### WHAT THE TASK REQUIRES:
In the entries below, find each line with the word "apps" and pull it out.

____ RECORDS FOR THIS EXERCISE

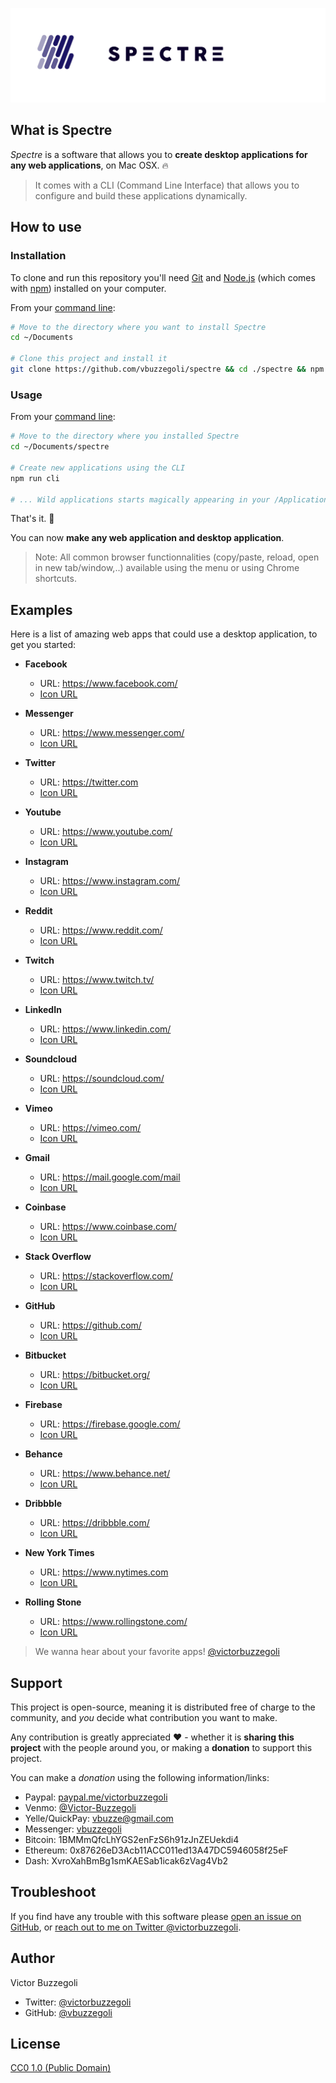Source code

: ![spectre](spectre.png)

## What is Spectre

_Spectre_ is a software that allows you to **create desktop applications for any web applications**, on Mac OSX. :fire:

> It comes with a CLI (Command Line Interface) that allows you to configure and build these applications dynamically.

## How to use

### Installation

To clone and run this repository you'll need [Git](https://git-scm.com) and [Node.js](https://nodejs.org/en/download/) (which comes with [npm](http://npmjs.com)) installed on your computer.

From your [command line](https://www.wikihow.com/Get-to-the-Command-Line-on-a-Mac):

```bash
# Move to the directory where you want to install Spectre
cd ~/Documents

# Clone this project and install it
git clone https://github.com/vbuzzegoli/spectre && cd ./spectre && npm install
```

### Usage

From your [command line](https://www.wikihow.com/Get-to-the-Command-Line-on-a-Mac):

```bash
# Move to the directory where you installed Spectre
cd ~/Documents/spectre

# Create new applications using the CLI
npm run cli

# ... Wild applications starts magically appearing in your /Applications folder
```

That's it. :raised_hands:

You can now **make any web application and desktop application**.

> Note: All common browser functionnalities (copy/paste, reload, open in new tab/window,..) available using the menu or using Chrome shortcuts.

## Examples

Here is a list of amazing web apps that could use a desktop application, to get you started:

- **Facebook**
  - URL: https://www.facebook.com/
  - [Icon URL](https://1.bp.blogspot.com/-XiLOdfhlkWM/VQLP0EKDrVI/AAAAAAAAXwM/tvzCwhKdxw4/s1600/F_icon.svg.png)

- **Messenger**
  - URL: https://www.messenger.com/
  - [Icon URL](https://upload.wikimedia.org/wikipedia/commons/thumb/8/83/Facebook_Messenger_4_Logo.svg/1200px-Facebook_Messenger_4_Logo.svg.png)

- **Twitter**
  - URL: https://twitter.com
  - [Icon URL](https://raphahw.com/wp-content/uploads/2016/08/Twittericon.png)

- **Youtube**
  - URL: https://www.youtube.com/
  - [Icon URL](https://upload.wikimedia.org/wikipedia/commons/thumb/5/52/YouTube_social_white_circle_%282017%29.svg/1024px-YouTube_social_white_circle_%282017%29.svg.png)

- **Instagram**
  - URL: https://www.instagram.com/
  - [Icon URL](https://cdn.pixelprivacy.com/wp-content/uploads/2018/02/Instagram-Icon.png)

- **Reddit**
  - URL: https://www.reddit.com/
  - [Icon URL](https://www.androidpolice.com/wp-content/uploads/2016/01/nexus2cee_reddit.png)

- **Twitch**
  - URL: https://www.twitch.tv/
  - [Icon URL](https://image.flaticon.com/icons/png/512/733/733577.png)

- **LinkedIn**
  - URL: https://www.linkedin.com/
  - [Icon URL](https://www.shareicon.net/data/2016/10/18/844194_color_512x512.png)

- **Soundcloud**
  - URL: https://soundcloud.com/
  - [Icon URL](https://cdn.icon-icons.com/icons2/729/PNG/512/soundcloud_icon-icons.com_62724.png)

- **Vimeo**
  - URL: https://vimeo.com/
  - [Icon URL](http://icons.iconarchive.com/icons/sicons/basic-round-social/512/vimeo-icon.png)

- **Gmail**
  - URL: https://mail.google.com/mail
  - [Icon URL](https://maxcdn.icons8.com/Share/icon/color/Logos/gmail1600.png)

- **Coinbase**
  - URL: https://www.coinbase.com/
  - [Icon URL](https://i0.wp.com/paywithink.com/wp-content/uploads/2018/09/icon-512px-1.png?w=1080&ssl=1)

- **Stack Overflow**
  - URL: https://stackoverflow.com/
  - [Icon URL](https://www.daskeyboard.com/images/applets/stack-overflow/icon.png)

- **GitHub**
  - URL: https://github.com/
  - [Icon URL](https://cdn.afterdawn.fi/v3/news/original/github-logo.png)

- **Bitbucket**
  - URL: https://bitbucket.org/
  - [Icon URL](https://cdn3.iconfinder.com/data/icons/popular-services-brands/512/bitbucket-512.png)
  
- **Firebase**
  - URL: https://firebase.google.com/
  - [Icon URL](https://external-content.duckduckgo.com/iu/?u=http%3A%2F%2Fwww.stickpng.com%2Fassets%2Fthumbs%2F5847f40ecef1014c0b5e488a.png)

- **Behance**
  - URL: https://www.behance.net/
  - [Icon URL](https://cdn.onlinewebfonts.com/svg/img_45478.png)

- **Dribbble**
  - URL: https://dribbble.com/
  - [Icon URL](https://cdn.freebiesupply.com/logos/large/2x/dribbble-icon-1-logo-png-transparent.png)

- **New York Times**
  - URL: https://www.nytimes.com
  - [Icon URL](https://external-content.duckduckgo.com/iu/?u=http%3A%2F%2Ffiles.softicons.com%2Fdownload%2Fsystem-icons%2Fwindows-8-metro-invert-icons-by-dakirby309%2Fpng%2F256x256%2FInternet%2520Shortcuts%2520%26%2520Manufacturers%2FThe%2520New%2520York%2520Times%2520alt.png)

- **Rolling Stone**
  - URL: https://www.rollingstone.com/
  - [Icon URL](https://1000logos.net/wp-content/uploads/2017/05/Rolling-Stones-logo-432x500.png)

> We wanna hear about your favorite apps! [@victorbuzzegoli](https://twitter.com/victorbuzzegoli)

## Support

This project is open-source, meaning it is distributed free of charge to the community, and _you_ decide what contribution you want to make.

Any contribution is greatly appreciated :heart: - whether it is **sharing this project** with the people around you, or making a **donation** to support this project.

You can make a _donation_ using the following information/links:  

- Paypal: [paypal.me/victorbuzzegoli](https://www.paypal.com/paypalme2/victorbuzzegoli)
- Venmo: [@Victor-Buzzegoli](https://venmo.com/code?user_id=2638020016603136260)
- Yelle/QuickPay: vbuzze@gmail.com
- Messenger: [vbuzzegoli](https://www.messenger.com/t/vbuzzegoli)
- Bitcoin: 1BMMmQfcLhYGS2enFzS6h91zJnZEUekdi4
- Ethereum: 0x87626eD3Acb11ACC011ed13A47DC5946058f25eF
- Dash: XvroXahBmBg1smKAESab1icak6zVag4Vb2

## Troubleshoot

If you find have any trouble with this software please [open an issue on GitHub](https://github.com/vbuzzegoli/spectre/issues), or [reach out to me on Twitter @victorbuzzegoli](https://twitter.com/victorbuzzegoli).

## Author

Victor Buzzegoli

- Twitter: [@victorbuzzegoli](https://twitter.com/victorbuzzegoli)
- GitHub: [@vbuzzegoli](https://github.com/vbuzzegoli)

## License

[CC0 1.0 (Public Domain)](LICENSE.md)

________

### EXERCISE ANSWER:
Here is a list of amazing web apps that could use a desktop application, to get you started:
> We wanna hear about your favorite apps! [@victorbuzzegoli](https://twitter.com/victorbuzzegoli)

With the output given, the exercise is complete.